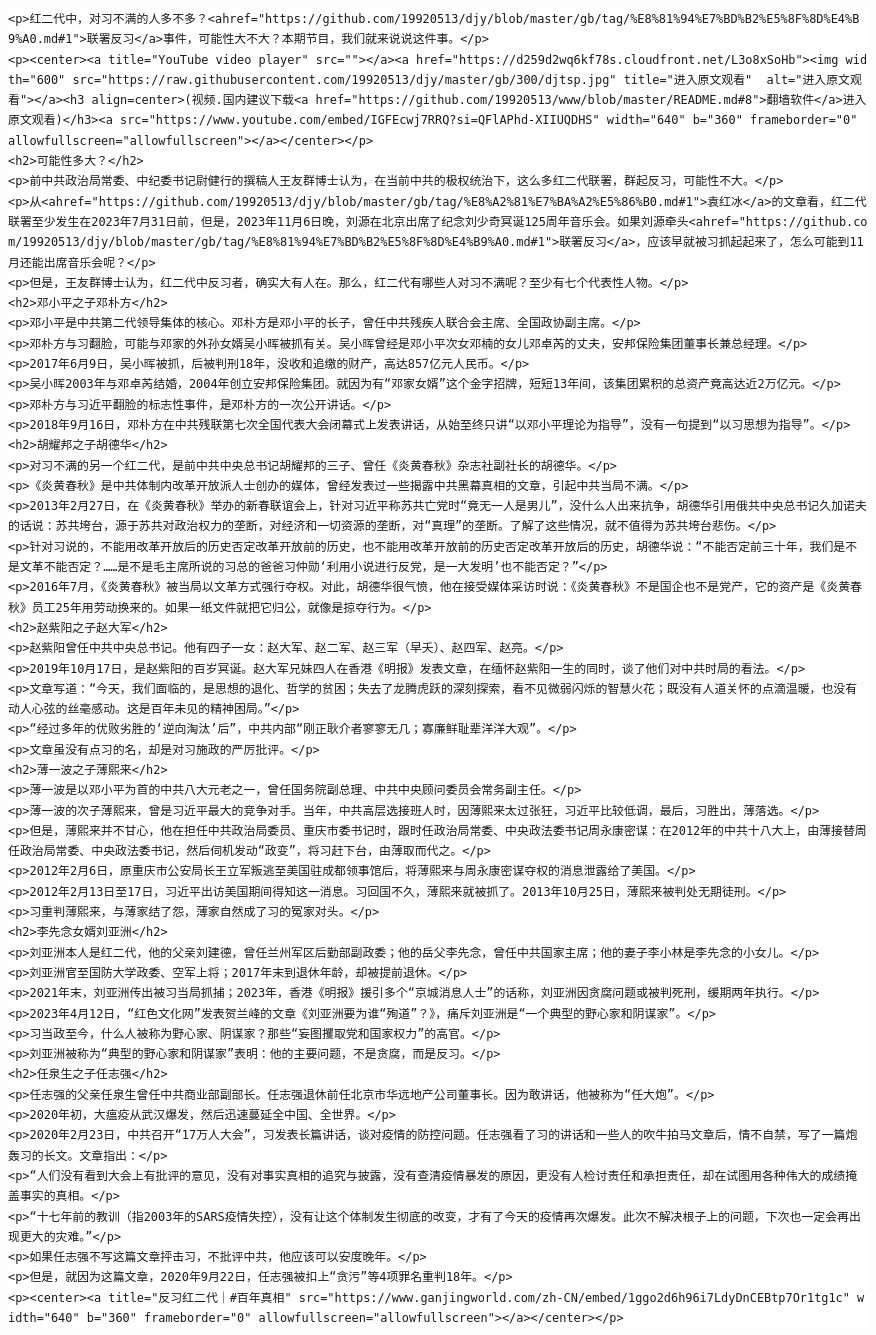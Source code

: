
 ```
<p>红二代中，对习不满的人多不多？<ahref="https://github.com/19920513/djy/blob/master/gb/tag/%E8%81%94%E7%BD%B2%E5%8F%8D%E4%B9%A0.md#1">联署反习</a>事件，可能性大不大？本期节目，我们就来说说这件事。</p>
<p><center><a title="YouTube video player" src=""></a><a href="https://d259d2wq6kf78s.cloudfront.net/L3o8xSoHb"><img width="600" src="https://raw.githubusercontent.com/19920513/djy/master/gb/300/djtsp.jpg" title="进入原文观看"  alt="进入原文观看"></a><h3 align=center>(视频.国内建议下载<a href="https://github.com/19920513/www/blob/master/README.md#8">翻墙软件</a>进入原文观看)</h3><a src="https://www.youtube.com/embed/IGFEcwj7RRQ?si=QFlAPhd-XIIUQDHS" width="640" b="360" frameborder="0" allowfullscreen="allowfullscreen"></a></center></p>
<h2>可能性多大？</h2>
<p>前中共政治局常委、中纪委书记尉健行的撰稿人王友群博士认为，在当前中共的极权统治下，这么多红二代联署，群起反习，可能性不大。</p>
<p>从<ahref="https://github.com/19920513/djy/blob/master/gb/tag/%E8%A2%81%E7%BA%A2%E5%86%B0.md#1">袁红冰</a>的文章看，红二代联署至少发生在2023年7月31日前，但是，2023年11月6日晚，刘源在北京出席了纪念刘少奇冥诞125周年音乐会。如果刘源牵头<ahref="https://github.com/19920513/djy/blob/master/gb/tag/%E8%81%94%E7%BD%B2%E5%8F%8D%E4%B9%A0.md#1">联署反习</a>，应该早就被习抓起起来了，怎么可能到11月还能出席音乐会呢？</p>
<p>但是，王友群博士认为，红二代中反习者，确实大有人在。那么，红二代有哪些人对习不满呢？至少有七个代表性人物。</p>
<h2>邓小平之子邓朴方</h2>
<p>邓小平是中共第二代领导集体的核心。邓朴方是邓小平的长子，曾任中共残疾人联合会主席、全国政协副主席。</p>
<p>邓朴方与习翻脸，可能与邓家的外孙女婿吴小晖被抓有关。吴小晖曾经是邓小平次女邓楠的女儿邓卓芮的丈夫，安邦保险集团董事长兼总经理。</p>
<p>2017年6月9日，吴小晖被抓，后被判刑18年，没收和追缴的财产，高达857亿元人民币。</p>
<p>吴小晖2003年与邓卓芮结婚，2004年创立安邦保险集团。就因为有“邓家女婿”这个金字招牌，短短13年间，该集团累积的总资产竟高达近2万亿元。</p>
<p>邓朴方与习近平翻脸的标志性事件，是邓朴方的一次公开讲话。</p>
<p>2018年9月16日，邓朴方在中共残联第七次全国代表大会闭幕式上发表讲话，从始至终只讲“以邓小平理论为指导”，没有一句提到“以习思想为指导”。</p>
<h2>胡耀邦之子胡德华</h2>
<p>对习不满的另一个红二代，是前中共中央总书记胡耀邦的三子、曾任《炎黄春秋》杂志社副社长的胡德华。</p>
<p>《炎黄春秋》是中共体制内改革开放派人士创办的媒体，曾经发表过一些揭露中共黑幕真相的文章，引起中共当局不满。</p>
<p>2013年2月27日，在《炎黄春秋》举办的新春联谊会上，针对习近平称苏共亡党时“竟无一人是男儿”，没什么人出来抗争，胡德华引用俄共中央总书记久加诺夫的话说：苏共垮台，源于苏共对政治权力的垄断，对经济和一切资源的垄断，对“真理”的垄断。了解了这些情况，就不值得为苏共垮台悲伤。</p>
<p>针对习说的，不能用改革开放后的历史否定改革开放前的历史，也不能用改革开放前的历史否定改革开放后的历史，胡德华说：“不能否定前三十年，我们是不是文革不能否定？……是不是毛主席所说的习总的爸爸习仲勋‘利用小说进行反党，是一大发明’也不能否定？”</p>
<p>2016年7月，《炎黄春秋》被当局以文革方式强行夺权。对此，胡德华很气愤，他在接受媒体采访时说：《炎黄春秋》不是国企也不是党产，它的资产是《炎黄春秋》员工25年用劳动换来的。如果一纸文件就把它归公，就像是掠夺行为。</p>
<h2>赵紫阳之子赵大军</h2>
<p>赵紫阳曾任中共中央总书记。他有四子一女：赵大军、赵二军、赵三军（早夭）、赵四军、赵亮。</p>
<p>2019年10月17日，是赵紫阳的百岁冥诞。赵大军兄妹四人在香港《明报》发表文章，在缅怀赵紫阳一生的同时，谈了他们对中共时局的看法。</p>
<p>文章写道：“今天，我们面临的，是思想的退化、哲学的贫困；失去了龙腾虎跃的深刻探索，看不见微弱闪烁的智慧火花；既没有人道关怀的点滴温暖，也没有动人心弦的丝毫感动。这是百年未见的精神困局。”</p>
<p>“经过多年的优败劣胜的‘逆向淘汰’后”，中共内部“刚正耿介者寥寥无几；寡廉鲜耻辈洋洋大观”。</p>
<p>文章虽没有点习的名，却是对习施政的严厉批评。</p>
<h2>薄一波之子薄熙来</h2>
<p>薄一波是以邓小平为首的中共八大元老之一，曾任国务院副总理、中共中央顾问委员会常务副主任。</p>
<p>薄一波的次子薄熙来，曾是习近平最大的竞争对手。当年，中共高层选接班人时，因薄熙来太过张狂，习近平比较低调，最后，习胜出，薄落选。</p>
<p>但是，薄熙来并不甘心，他在担任中共政治局委员、重庆市委书记时，跟时任政治局常委、中央政法委书记周永康密谋：在2012年的中共十八大上，由薄接替周任政治局常委、中央政法委书记，然后伺机发动“政变”，将习赶下台，由薄取而代之。</p>
<p>2012年2月6日，原重庆市公安局长王立军叛逃至美国驻成都领事馆后，将薄熙来与周永康密谋夺权的消息泄露给了美国。</p>
<p>2012年2月13日至17日，习近平出访美国期间得知这一消息。习回国不久，薄熙来就被抓了。2013年10月25日，薄熙来被判处无期徒刑。</p>
<p>习重判薄熙来，与薄家结了怨，薄家自然成了习的冤家对头。</p>
<h2>李先念女婿刘亚洲</h2>
<p>刘亚洲本人是红二代，他的父亲刘建德，曾任兰州军区后勤部副政委；他的岳父李先念，曾任中共国家主席；他的妻子李小林是李先念的小女儿。</p>
<p>刘亚洲官至国防大学政委、空军上将；2017年末到退休年龄，却被提前退休。</p>
<p>2021年末，刘亚洲传出被习当局抓捕；2023年，香港《明报》援引多个“京城消息人士”的话称，刘亚洲因贪腐问题或被判死刑，缓期两年执行。</p>
<p>2023年4月12日，“红色文化网”发表贺兰峰的文章《刘亚洲要为谁“殉道”？》，痛斥刘亚洲是“一个典型的野心家和阴谋家”。</p>
<p>习当政至今，什么人被称为野心家、阴谋家？那些“妄图攫取党和国家权力”的高官。</p>
<p>刘亚洲被称为“典型的野心家和阴谋家”表明：他的主要问题，不是贪腐，而是反习。</p>
<h2>任泉生之子任志强</h2>
<p>任志强的父亲任泉生曾任中共商业部副部长。任志强退休前任北京市华远地产公司董事长。因为敢讲话，他被称为“任大炮”。</p>
<p>2020年初，大瘟疫从武汉爆发，然后迅速蔓延全中国、全世界。</p>
<p>2020年2月23日，中共召开“17万人大会”，习发表长篇讲话，谈对疫情的防控问题。任志强看了习的讲话和一些人的吹牛拍马文章后，情不自禁，写了一篇炮轰习的长文。文章指出：</p>
<p>“人们没有看到大会上有批评的意见，没有对事实真相的追究与披露，没有查清疫情暴发的原因，更没有人检讨责任和承担责任，却在试图用各种伟大的成绩掩盖事实的真相。</p>
<p>“十七年前的教训（指2003年的SARS疫情失控），没有让这个体制发生彻底的改变，才有了今天的疫情再次爆发。此次不解决根子上的问题，下次也一定会再出现更大的灾难。”</p>
<p>如果任志强不写这篇文章抨击习，不批评中共，他应该可以安度晚年。</p>
<p>但是，就因为这篇文章，2020年9月22日，任志强被扣上“贪污”等4项罪名重判18年。</p>
<p><center><a title="反习红二代｜#百年真相" src="https://www.ganjingworld.com/zh-CN/embed/1ggo2d6h96i7LdyDnCEBtp7Or1tg1c" width="640" b="360" frameborder="0" allowfullscreen="allowfullscreen"></a></center></p>
```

▶ _TASK PROMPT_:
Wherever a line in the material contains "embed", count it; the answer is the number alone.

▶ _COMPLETED EXERCISE_:
2